After processes such as pasteurization or disinfections, dead bacteria might be present. While the dead bacteria present no hazard it can still be detected by PCR. Injured cells are virulent and may or may not be detected by standard procedures. PCR offers a more rapid and sensitive method than culture-based techniques, but the major limitation is the lack of differentiation of DNA from live or dead bacteria. In food matrices and the environment, DNA can be very stable and persist for extended periods of time, and therefore, it is desirable to have DNA-based assays that can identify only viable organisms.
A study by Tuskegee University researchers (Drs. Temesgen Samuel, Woubit S. Abdela, and Tsegaye Habtemariam with Yehualaeshet) allows the separation between live and dead bacteria. “PCR has been developed decades back, and the time spent for conventional PCR and our PCR — we call it viability PCR — protocol is the same,” Yehualaeshet said . “The novel aspect of our patent is that we developed a modified sample preparation, which enables the PCR to detect only viable, or live, bacteria.”
“During the sample preparation for PCR, we used a safe compound which will be ideal as a routine detection protocol for the presence of viable organisms. This invention will be mainly beneficial, but not limited, to the food industry to monitor biological decontamination, disinfection or the sanitization process.” That’s important, Dr. Yehualaeshet said, because the risk of contamination and disease comes from live bacteria. “If a detection method could not differentiate the dead from the live bacteria, then there is always a risk of false positive alarm”.

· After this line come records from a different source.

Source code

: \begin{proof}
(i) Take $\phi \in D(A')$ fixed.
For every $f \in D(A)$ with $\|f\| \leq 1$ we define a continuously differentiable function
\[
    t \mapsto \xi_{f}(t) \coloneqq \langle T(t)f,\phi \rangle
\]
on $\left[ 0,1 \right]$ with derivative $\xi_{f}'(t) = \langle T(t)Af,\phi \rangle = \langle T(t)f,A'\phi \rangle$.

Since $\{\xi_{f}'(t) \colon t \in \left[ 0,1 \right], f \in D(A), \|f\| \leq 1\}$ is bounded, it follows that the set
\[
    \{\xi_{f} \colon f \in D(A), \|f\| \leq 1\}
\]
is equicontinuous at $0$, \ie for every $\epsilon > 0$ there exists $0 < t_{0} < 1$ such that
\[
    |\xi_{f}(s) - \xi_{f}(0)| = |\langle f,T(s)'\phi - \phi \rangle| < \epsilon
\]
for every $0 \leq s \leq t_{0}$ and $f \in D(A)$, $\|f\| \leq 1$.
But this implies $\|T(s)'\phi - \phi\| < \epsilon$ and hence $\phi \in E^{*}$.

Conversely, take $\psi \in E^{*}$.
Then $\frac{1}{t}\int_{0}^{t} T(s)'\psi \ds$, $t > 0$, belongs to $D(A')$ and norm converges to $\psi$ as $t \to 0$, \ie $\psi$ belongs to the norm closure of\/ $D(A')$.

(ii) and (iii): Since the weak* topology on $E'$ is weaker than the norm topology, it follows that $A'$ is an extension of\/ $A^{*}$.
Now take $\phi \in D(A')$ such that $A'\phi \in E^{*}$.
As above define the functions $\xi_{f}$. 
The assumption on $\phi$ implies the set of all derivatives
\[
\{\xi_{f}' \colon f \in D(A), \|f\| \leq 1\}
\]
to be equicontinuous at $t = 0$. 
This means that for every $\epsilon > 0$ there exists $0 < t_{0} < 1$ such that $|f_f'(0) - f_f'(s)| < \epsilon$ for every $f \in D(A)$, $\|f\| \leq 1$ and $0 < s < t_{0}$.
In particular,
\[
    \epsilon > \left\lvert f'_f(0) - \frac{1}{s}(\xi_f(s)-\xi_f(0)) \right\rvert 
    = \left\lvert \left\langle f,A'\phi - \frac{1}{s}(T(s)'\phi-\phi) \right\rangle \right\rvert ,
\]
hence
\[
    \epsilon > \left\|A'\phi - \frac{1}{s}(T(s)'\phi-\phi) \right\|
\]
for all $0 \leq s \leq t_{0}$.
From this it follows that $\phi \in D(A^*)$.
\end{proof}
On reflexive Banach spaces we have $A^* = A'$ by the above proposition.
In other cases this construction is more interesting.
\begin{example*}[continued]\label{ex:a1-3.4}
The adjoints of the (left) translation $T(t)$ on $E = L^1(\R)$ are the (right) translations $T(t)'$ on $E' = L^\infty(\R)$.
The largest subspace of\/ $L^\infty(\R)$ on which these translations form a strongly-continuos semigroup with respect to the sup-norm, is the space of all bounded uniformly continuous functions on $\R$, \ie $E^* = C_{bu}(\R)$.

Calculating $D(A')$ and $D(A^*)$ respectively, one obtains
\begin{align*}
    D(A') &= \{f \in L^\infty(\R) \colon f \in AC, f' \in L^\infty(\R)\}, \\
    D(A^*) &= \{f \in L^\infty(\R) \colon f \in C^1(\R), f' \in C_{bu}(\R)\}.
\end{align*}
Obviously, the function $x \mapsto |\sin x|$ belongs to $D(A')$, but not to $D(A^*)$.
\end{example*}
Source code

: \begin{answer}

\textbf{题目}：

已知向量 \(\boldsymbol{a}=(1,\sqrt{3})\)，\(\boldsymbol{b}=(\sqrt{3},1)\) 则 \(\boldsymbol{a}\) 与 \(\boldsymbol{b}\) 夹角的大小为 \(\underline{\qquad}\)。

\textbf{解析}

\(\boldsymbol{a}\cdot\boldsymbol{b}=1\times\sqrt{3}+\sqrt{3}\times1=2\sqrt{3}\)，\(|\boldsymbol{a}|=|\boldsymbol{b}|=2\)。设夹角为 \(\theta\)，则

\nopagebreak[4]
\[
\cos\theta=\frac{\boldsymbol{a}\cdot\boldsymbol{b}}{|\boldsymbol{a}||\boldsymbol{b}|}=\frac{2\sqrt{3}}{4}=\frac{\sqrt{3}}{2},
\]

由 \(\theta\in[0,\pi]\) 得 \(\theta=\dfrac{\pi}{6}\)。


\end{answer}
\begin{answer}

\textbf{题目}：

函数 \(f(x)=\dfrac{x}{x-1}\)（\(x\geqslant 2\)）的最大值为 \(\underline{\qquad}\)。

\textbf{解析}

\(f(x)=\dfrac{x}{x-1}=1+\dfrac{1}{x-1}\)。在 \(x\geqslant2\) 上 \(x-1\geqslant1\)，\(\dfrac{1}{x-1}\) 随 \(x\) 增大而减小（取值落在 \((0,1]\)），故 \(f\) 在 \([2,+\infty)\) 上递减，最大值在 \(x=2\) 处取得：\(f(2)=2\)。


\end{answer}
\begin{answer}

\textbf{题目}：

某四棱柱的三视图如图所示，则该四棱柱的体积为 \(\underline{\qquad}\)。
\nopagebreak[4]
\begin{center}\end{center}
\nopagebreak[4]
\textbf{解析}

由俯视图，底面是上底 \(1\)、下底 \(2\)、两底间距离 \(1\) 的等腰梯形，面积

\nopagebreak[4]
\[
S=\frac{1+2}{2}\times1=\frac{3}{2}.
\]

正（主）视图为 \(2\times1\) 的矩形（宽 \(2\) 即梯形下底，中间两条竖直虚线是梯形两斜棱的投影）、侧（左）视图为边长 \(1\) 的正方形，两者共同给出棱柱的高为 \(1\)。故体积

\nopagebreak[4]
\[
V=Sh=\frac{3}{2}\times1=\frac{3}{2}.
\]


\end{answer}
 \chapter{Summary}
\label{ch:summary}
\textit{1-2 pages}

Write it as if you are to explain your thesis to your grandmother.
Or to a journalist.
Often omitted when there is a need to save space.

The research team from Tuskegee just got a United States Patent no. 9434976, for the rapid and more reliable detection of viable foodborne, pathogens and other infectious microbes using modified Polymerase Chain Reaction sample preparation. It provides a method of detecting the presence of a live microbe in a sample. The method comprises of:
  1. Isolating the microbe from the culture;
  2. Adding Gel Red™ dye to the isolated microbe from step (a);
  3. Extracting DNA from the microbe after step (b);
  4. Performing PCR on the DNA from step (c);
  5. Analyzing PCR results from step (d) for the presence or absence of amplified DNA using real time PCR and further gel electrophoresis confirmation; and
  6. Correlating the presence of amplified DNA from step (e) with the presence of live bacteria in the test sample. It may be desirable to further confirm that no viable bacteria were present by culturing on an appropriate media after heat and isopropyl alcohol inactivation of the culture.
The key ingredient used in the assay is Gel Red™ a DNA-intercalating chemical that is highly selective in penetrating only into dead bacteria (not live). The penetrating chemical binds with the DNA and blocks amplification of the targeted gene. It is claimed to be extremely stable and environmentally safe fluorescent nucleic acid dye.
“If there is no live organism after sterilization, it means the chemical used and the sterilization process works well. Therefore, the best detection technology should be able to detect only viable bacteria.”